Problem —
Using the data that follows, give the number of lines where the string "empty" occurs, and nothing else.

[Collection entries]
[Start of section]

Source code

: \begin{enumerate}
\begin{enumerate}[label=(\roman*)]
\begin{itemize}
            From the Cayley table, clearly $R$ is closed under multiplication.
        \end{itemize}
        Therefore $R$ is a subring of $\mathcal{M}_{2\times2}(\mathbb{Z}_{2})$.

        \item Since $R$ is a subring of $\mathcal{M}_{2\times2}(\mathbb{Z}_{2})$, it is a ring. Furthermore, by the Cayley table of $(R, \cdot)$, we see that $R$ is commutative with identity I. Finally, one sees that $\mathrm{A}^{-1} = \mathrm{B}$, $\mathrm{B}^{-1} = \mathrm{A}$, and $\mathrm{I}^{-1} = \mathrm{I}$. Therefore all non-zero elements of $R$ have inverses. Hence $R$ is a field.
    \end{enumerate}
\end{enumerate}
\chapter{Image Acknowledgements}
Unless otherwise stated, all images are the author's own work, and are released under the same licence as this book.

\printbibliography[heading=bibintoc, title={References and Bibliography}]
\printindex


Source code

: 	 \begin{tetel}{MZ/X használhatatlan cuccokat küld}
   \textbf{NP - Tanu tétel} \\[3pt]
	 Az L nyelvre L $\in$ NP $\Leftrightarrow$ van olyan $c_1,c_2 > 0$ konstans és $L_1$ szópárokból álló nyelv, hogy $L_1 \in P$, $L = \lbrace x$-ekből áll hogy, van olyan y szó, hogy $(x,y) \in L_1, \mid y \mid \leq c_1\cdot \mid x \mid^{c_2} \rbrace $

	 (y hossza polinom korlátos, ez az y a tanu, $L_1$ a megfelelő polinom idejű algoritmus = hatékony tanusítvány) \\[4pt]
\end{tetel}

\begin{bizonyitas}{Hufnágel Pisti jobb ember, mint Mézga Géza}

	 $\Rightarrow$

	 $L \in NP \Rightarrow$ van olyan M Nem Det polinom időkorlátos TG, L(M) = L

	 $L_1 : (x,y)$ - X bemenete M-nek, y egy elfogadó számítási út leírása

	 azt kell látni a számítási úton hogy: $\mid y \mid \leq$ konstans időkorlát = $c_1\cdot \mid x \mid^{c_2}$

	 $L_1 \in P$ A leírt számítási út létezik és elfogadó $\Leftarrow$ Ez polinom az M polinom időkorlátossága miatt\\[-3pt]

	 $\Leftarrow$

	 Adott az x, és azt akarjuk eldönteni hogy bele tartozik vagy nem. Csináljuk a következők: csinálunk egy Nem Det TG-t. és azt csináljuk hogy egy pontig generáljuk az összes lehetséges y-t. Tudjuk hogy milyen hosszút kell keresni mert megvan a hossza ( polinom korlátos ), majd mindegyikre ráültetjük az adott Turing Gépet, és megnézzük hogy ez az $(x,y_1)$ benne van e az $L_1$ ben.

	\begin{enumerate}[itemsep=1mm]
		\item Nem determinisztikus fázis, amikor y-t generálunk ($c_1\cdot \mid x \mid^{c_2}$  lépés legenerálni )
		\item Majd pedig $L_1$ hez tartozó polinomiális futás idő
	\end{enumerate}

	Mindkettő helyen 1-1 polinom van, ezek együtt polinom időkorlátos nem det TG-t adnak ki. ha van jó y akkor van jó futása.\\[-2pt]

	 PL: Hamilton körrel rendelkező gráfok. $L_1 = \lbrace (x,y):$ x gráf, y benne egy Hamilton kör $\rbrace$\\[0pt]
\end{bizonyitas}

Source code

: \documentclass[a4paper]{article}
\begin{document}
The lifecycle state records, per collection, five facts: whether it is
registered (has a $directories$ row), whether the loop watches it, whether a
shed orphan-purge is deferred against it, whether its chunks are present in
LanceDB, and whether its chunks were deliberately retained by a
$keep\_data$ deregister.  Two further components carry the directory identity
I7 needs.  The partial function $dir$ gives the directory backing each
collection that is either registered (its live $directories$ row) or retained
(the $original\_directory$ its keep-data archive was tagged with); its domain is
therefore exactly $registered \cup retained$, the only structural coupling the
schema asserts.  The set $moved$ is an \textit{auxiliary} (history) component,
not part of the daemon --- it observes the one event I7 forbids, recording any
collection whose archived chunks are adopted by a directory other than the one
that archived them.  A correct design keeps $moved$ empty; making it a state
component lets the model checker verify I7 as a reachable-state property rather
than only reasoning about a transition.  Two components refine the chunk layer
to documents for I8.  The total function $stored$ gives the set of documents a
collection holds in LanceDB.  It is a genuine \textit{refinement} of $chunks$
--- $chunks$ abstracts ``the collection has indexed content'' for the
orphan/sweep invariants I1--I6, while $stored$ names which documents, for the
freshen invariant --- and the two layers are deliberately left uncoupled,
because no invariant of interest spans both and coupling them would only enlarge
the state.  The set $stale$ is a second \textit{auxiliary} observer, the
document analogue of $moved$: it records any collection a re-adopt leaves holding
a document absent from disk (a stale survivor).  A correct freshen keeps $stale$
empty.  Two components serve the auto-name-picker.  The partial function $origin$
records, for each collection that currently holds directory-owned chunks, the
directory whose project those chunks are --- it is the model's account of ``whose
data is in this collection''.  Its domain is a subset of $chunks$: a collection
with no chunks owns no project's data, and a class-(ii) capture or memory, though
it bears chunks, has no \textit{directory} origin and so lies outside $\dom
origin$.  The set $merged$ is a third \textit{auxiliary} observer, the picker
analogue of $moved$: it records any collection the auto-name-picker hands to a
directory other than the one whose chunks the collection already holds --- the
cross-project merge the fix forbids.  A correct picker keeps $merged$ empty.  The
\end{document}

[End of section]

Output for this task —
3